MPs hear that organisations making “collaborative” bids to run closure-threatened Remploy factories are being refused access to key financial information

Tim Lezard

Remploy-Cowdenbeath-wide-bannerMPs have heard that organisations bidding to buy closure-threatened Remploy factories face so many commercial obstacles that is is virtually impossible for them to lodge viable attempts to save the jobs of hundreds of disabled workers.

GMB and Unite campaigners have told the Scottish Affairs Select Committee that a deadline of 28 March for bids to take over Remploy factories in Cowdenbeath (pictured), Leven and Dundee must be extended.

They say this would allow potential bidders to get access to financial information about the three factories which they require to launch social enterprise bids to keep the sites open.

It comes after Remploy workers and supporters in the Midlands last week launched a bid to turn factories in the automotive business into a social enterprise to save the jobs of disabled workers at the agency’s sites in Birmingham, Coventry and Derby.
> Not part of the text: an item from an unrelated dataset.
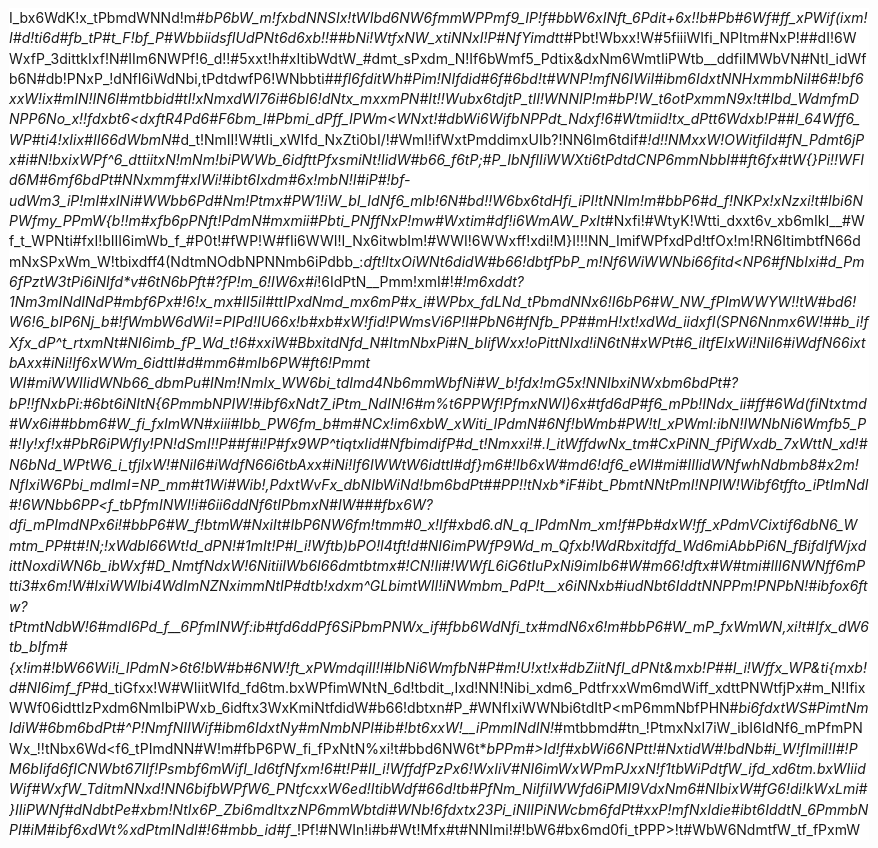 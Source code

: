 I_bx6WdK!x_tPbmdWNNd!m#_bP6bW_m!_fxbdNNSIx!tWIbd6NW6fmmWPPmf9_IP!f#bbW6xINft_6Pdit+6x!!b#Pb#6Wf#ff_xPWif(ixm!I#d!ti6d#fb_tP#t_F!bf_P#WbbiidsfIUdPNt6d6xb!!##bNi!WtfxNW_xtiNNxI!P#NfYimdtt__#Pbt!Wbxx!W#5fiiiWIfi_NPItm#NxP!##dI!6WWxfP_3dittkIxf!N#IIm6NWPf!6_d!!#5xxt!h#xItibWdtW_#dmt_sPxdm_N!If6bWmf5_Pdtix&dxNm6WmtIiPWtb__ddfiIMWbVN#NtI_idWfb6N#db!PNxP_!dNfI6iWdNbi,tPdtdwfP6!WNbbti##_fI6fditWh#Pim!NIfdid#6f#6bd!t#WNP!mfN6IWiI#ibm6IdxtNNHxmmbNiI#_6#!bf6xxW!__ix#mIN!IN6I#mtbbid#tI_!xNmxdWI76i#6bI6!dNtx_mxxmPN#It!!Wubx6tdjtP_tII!WNNIP!m#_bP_!W_t6otPxmmN9x_!t#Ibd_WdmfmDNPP6No_x!!fdxbt6<dxftR4Pd6#F6bm_I#Pbmi_dPff_IPWm<WNxt!_#dbWi6WifbNPPdt_Ndxf!6#Wtmiid!tx_dPtt6Wdxb!P##I_64Wff6_WP#ti4!xIix#II66dWbmN_#d_t!NmII!W#tIi_xWIfd_NxZti0bI/!#WmI!ifWxtPmddimxUIb?!NN6Im6tdif#_!d!!NMxxW!OWitfiId#fN_Pdmt6jPx#i#N!bxixWPf^6_dttiitxN!mNm!biPWWb_6idfttPfxsmiNt!IidW#b66_f6tP;#P_IbNfIIiWWXti6tPdtdCNP6mmNbbI#_#_ft6fx#tW{}Pi!!WFId6M#6mf6bdPt#NNxmmf#xIWi!#ibt6Ixdm#_6x!mbN!I#iP#!bf-udWm3_iP!mI#xINi#WWbb6Pd#Nm_!Ptmx#PW1!iW_bI_IdNf6_mIb!6N#bd!!W6bx6tdHfi_iPI!tNNIm!m#bbP6#d_f!NKPx!xNzxi!t#Ibi6NPWfmy_PPmW{_b!!m#xfb6pPNft_!PdmN#mxmii#Pbti_PNffNxP!mw#Wxtim#df!i6WmAW_PxIt_#Nxfi!#WtyK!Wtti_dxxt6v_xb6mIkI__#Wf_t_WPNti#fxI!bIII6imWb_f_#P0t!#fWP!W#fIi6WWI!I_Nx6itwbIm!#WWI!6WWxff!xdi!M}I!!!NN_ImifWPfxdPd!tfOx!m!RN6ItimbtfN66dmNxSPxWm_W!tbixdff4(NdtmNOdbNPNNmb6iPdbb_:_dft!ltxOiWNt6didW#b66!dbtfPbP_m!Nf6WiWWNbi66fitd<NP6#fNbIxi#d_Pm6fPztW3tPi6iNIfd*v#6tN6bPft#?fP!m_6!IW6x#i_!6IdPtN__Pmm!xmI#!_#!_m6xddt?1Nm3mINdINdP#mbf6Px#!6_!x_mx#II5iI#ttIPxdNmd_mx6mP#_x_i#WPbx_fdLNd_tPbmdNNx6!_I6bP6#W_NW_fPImWWYW!!tW#bd6!W6!6_bIP6Nj_b#!fWmbW6dWi!=PIPd!IU66x!b#xb#_xW!fid!PWmsVi6P!I#PbN6#fNfb_PP##mH!xt!xdWd_iidxfI(SPN6Nnmx6W!##b_i!fXfx_dP^t_rtxmNt#NI6imb_fP_Wd_t!6#xxiW#BbxitdNfd_N#ItmNbxPi#N_bIifWxx!_oPittNIxd!iN6tN#xWPt#6_iItfEIxWi!NiI6#iWdfN66ixtbAxx#iNi!If6xWWm_6idttI#d#mm6#mIb6PW#ft6!Pmmt WI#miWWIIidWNb66_dbmPu#INm!NmIx_WW6bi_tdImd4Nb6mmWbfNi#W_b!_fdx!mG5x_!NNIbxiNWxbm6bdPt#?bP!!fNxbPi:#6bt6iNItN{6PmmbNPIW!_#ibf6xNdt7_iPtm_NdIN!6#m%t6PPWf__!PfmxNWI)6x#tfd6dP#f6_mPb!INdx_ii#ff#6Wd(fiNtxtmd#Wx6i##bbm6#W_fi_fxImWN#xiii#Ibb_PW6fm_b_#m#NCx!im6xbW_xWiti_IPdmN#6Nf!bWmb#_PW!tl_xPWmI:ibN!IWNbNi6Wmfb5_P#!Iy!xf!x#PbR6iPWfIy!PN!dSmI!!P##f#i!P#fx9WP^tiqtxIid#NfbimdifP_#d_t!Nmxxi!#.I_itWffdwNx_tm#CxPiNN_fPifWxdb_7xWttN_xd!#N6bNd_WPtW6_i_tfjIxW!#NiI6#iWdfN66i6tbAxx#iNi!If6IWWtW6idttI#df}m6#!Ib6xW#md6!df6_eWI#mi#IIIidWNfwhNdbmb8#x2m!NfIxiW6Pbi_mdImI=NP_mm#t1Wi#Wib!,PdxtWvFx_dbNIbWiNd!bm6bdPt##PP!!tNxb*iF#ibt_PbmtNNtPmI!NPIW!_Wibf6tffto_iPtImNdI#!6WNbb6PP<f_tbPfmINWI_!i#6ii6ddNf6tIPbmxN#IW###fbx6W?dfi_mPImdNPx6i!#bbP6#W_f!__btmW#NxiIt#IbP6NW6fm_!tmm#0_x!If#xbd6.dN_q_IPdmNm_xm!f#Pb#dxW!ff_xPdmVCixtif6dbN6_Wmtm_PP#t_#!N;!xWdbl66Wt!d_dPN!#1mIt!P#_I_i!Wftb)bPO!l4tft!d#NI6imPWfP9Wd_m_Qfxb!WdRbxitdffd_Wd6miAbbPi6N_fBifdIfWjxdittNoxdiWN6b_ibWxf#D_NmtfNdxW!6NitiiIWb6I66dmtbtmx#!CN!Ii#!WWfL6iG6tIuPxNi9imIb6#W#m66!dftx#W#tmi#III6NWNff6mPtti3#x6m!W#IxiWWlbi4WdImNZNximmNtIP_#dtb!_xdxm^GLbimtWII!iNWmbm_PdP!t__x6iNNxb#iudNbt6IddtNNPPm!PNPbN!_#ibfox6ftw?tPtmtNdbW!6#mdI6Pd_f__6PfmINWf:ib#tfd6ddPf6SiPbmPNWx_if#fbb6WdNfi_tx#mdN6x6!m#bbP6#W_mP_fxWmWN,xi!t#Ifx_dW6tb_bIfm#{_x!im#!bW66Wi!i_IPdmN>6t6!bW#b#6NW!ft_xPWmdqiII!I#IbNi6WmfbN#P#m!U!xt!x#dbZiitNfI_dPNt_&mxb!P##I_i!Wffx_WP&ti{mxb!d#NI6imf_fP_#d_tiGfxx!W#WIiitWIfd_fd6tm.bxWPfimWNtN_6d!tbdit_,Ixd!NN!Nibi_xdm6_PdtfrxxWm6mdWiff_xdttPNWtfjPx#m_N!IfixWWf06idttIzPxdm6NmIbiPWxb_6idftx3WxKmiNtfdidW#b66!dbtxn#P_#WNfIxiWWNbi6tdItP<mP6mmNbfPHN#_bi6fdxtWS#PimtNmIdiW#6bm6bdPt#^P!NmfNIIWif#ibm6IdxtNy#mNmbNPI#ib#!bt6xxW!__iPmmINdIN!_#mtbbmd#tn_!PtmxNxI7iW_ibI6IdNf6_mPfmPNWx_!!tNbx6Wd<f6_tPImdNN#W!m#fbP6PW_fi_fPxNtN%xi!t#bbd6NW6t*_bPPm#>_Id!f#xbWi66NPtt!#NxtidW#!bdNb#i_W!fImil!I#!PM6bIifd6fICNWbt67IIf!Psmbf6mWifI_Id6tfNfxm!6#t!P#II_i!WffdfPzPx6!WxIiV#NI6imWxWPmPJxxN!f1tbWiPdtfW_ifd_xd6tm.bxWIiidWif#WxfW_TditmNNxd!NN6bifbWPfW6_PNtfcxxW6ed!ItibWdf#66d!tb#PfNm_NiIfiIWWfd6iPMI9VdxNm6#NIbixW#fG6!di_!kWxLmi#}IIiPWNf#dNdbtPe#xbm!NtIx6P_Zbi6mdItxzNP6mmWbtdi#WNb!6fdxtx23Pi_iNIIPiNWcbm6fdPt#xxP!mfNxIdie#ibt6IddtN_6PmmbNPI#iM#ibf6xdWt%xdPtmINdI#!6#mbb_id#f__!Pf!#NWIn!i#b#Wt!Mfx#t#NNImi!#!bW6#bx6md0fi_tPPP>!t#WbW6NdmtfW_tf_fPxmW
Campaigners say the specialist Remploy textile factories which remain open in Scotland have a future producing uniforms for the new, single Scottish Police force as well as specialist safety equipment used by North Sea oil and gas workers.

Former GMB national organiser John Moist told MPs: “The [current] bidders for these factories are primarily interested in the assets: the buildings, the machinery.

“Remploy has been managed to fail for the last ten years. No-one [in management] has given a jot about the workers in there.

“Because of that, the [financial] turnover in Remploy has been difficult and that is a serious issue that we have to confront.”

He said campaigners have become exasperated by “the hyperbole versus hypocrisy” from Coalition ministers over the timetable to close Remploy’s remaining factories by September 2013, with the loss of more than 1,000 jobs.

Unions say confidentiality clauses and other conditions enforced by Remploy and the Department of Work and Pensions [DWP] have made it almost impossible to lodge a “collaborative” bid to take over the three factories.

Unite regional officer Lyn Turner said: “We would like the deadline to be extended into the summer and potential buyers to have more time to decide whether they want to take over the factories and run them either as a private business, social enterprise or as a co-operative.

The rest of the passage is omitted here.